What’s more – the last 10 KMs to the temple was a proper tarred road. I couldn’t believe that the best route in Nepal was up there. I visited the temple and enjoyed the picturesque terrain. After capturing the beauty of Muktinath, I came back to Kagbeni where my day’s odyssey came to an end. I took a homestay and updated my friends on the internet. Surprisingly, WiFi in these villages is readily available which reminds me of a particular scene from Doctor Strange where he was provided with the WiFi password which he thought was his Mantra. Anyway, I still had some time to explore Kagbeni village, so I visited the monastery and then kept riding through the narrow cobblestone alleyways. It was tougher to ride here than Marpha due to the number of goats running around.
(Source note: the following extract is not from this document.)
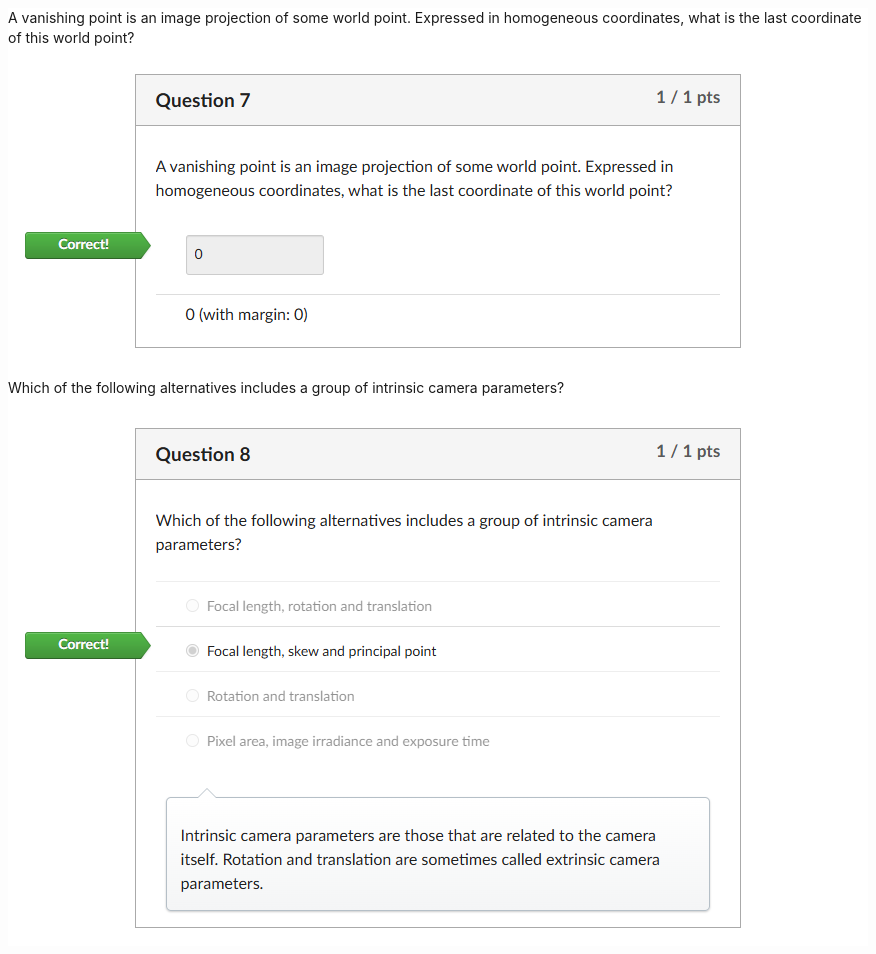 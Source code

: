 A vanishing point is an image projection of some world point. Expressed in homogeneous coordinates, what is the last coordinate of this world point?

![image-20241210080458816](img/dd2423/image-20241210080458816.png)

Which of the following alternatives includes a group of intrinsic camera parameters?

![image-20241210080514001](img/dd2423/image-20241210080514001.png)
I curtailed riding further as I came across a board which read “Stop – You are now entering the restricted area of Upper Mustang” I got down from the bike and walked towards the edge of the path. The view was one of the most magnificent I have witnessed in a long, long time. It revitalized my wandering spirit; I felt all the trials and tribulations I faced during the journey were absolutely worth it. As I, was enjoying the vistas, I heard a familiar voice – “I told you”. I turned around to see the aged Indian Biker who I met in Mahendranagar. He continued “the real sceneries are only in Zanskar”. And we both started laughing together.
This was one of the most challenging rides I have ever taken up, but I would say that it was one of the best ones as well. The vistas, the scenery, the journey, the destination(s) all proved to be worthwhile, and it also healed my broken heart (caused by not being able to go to upper mustang). But the most significant impact was on my soul which hungers for exploring new places, all on two wheels. I feel that a rider grows with every ride and this one, was undoubtedly a massive leap for me.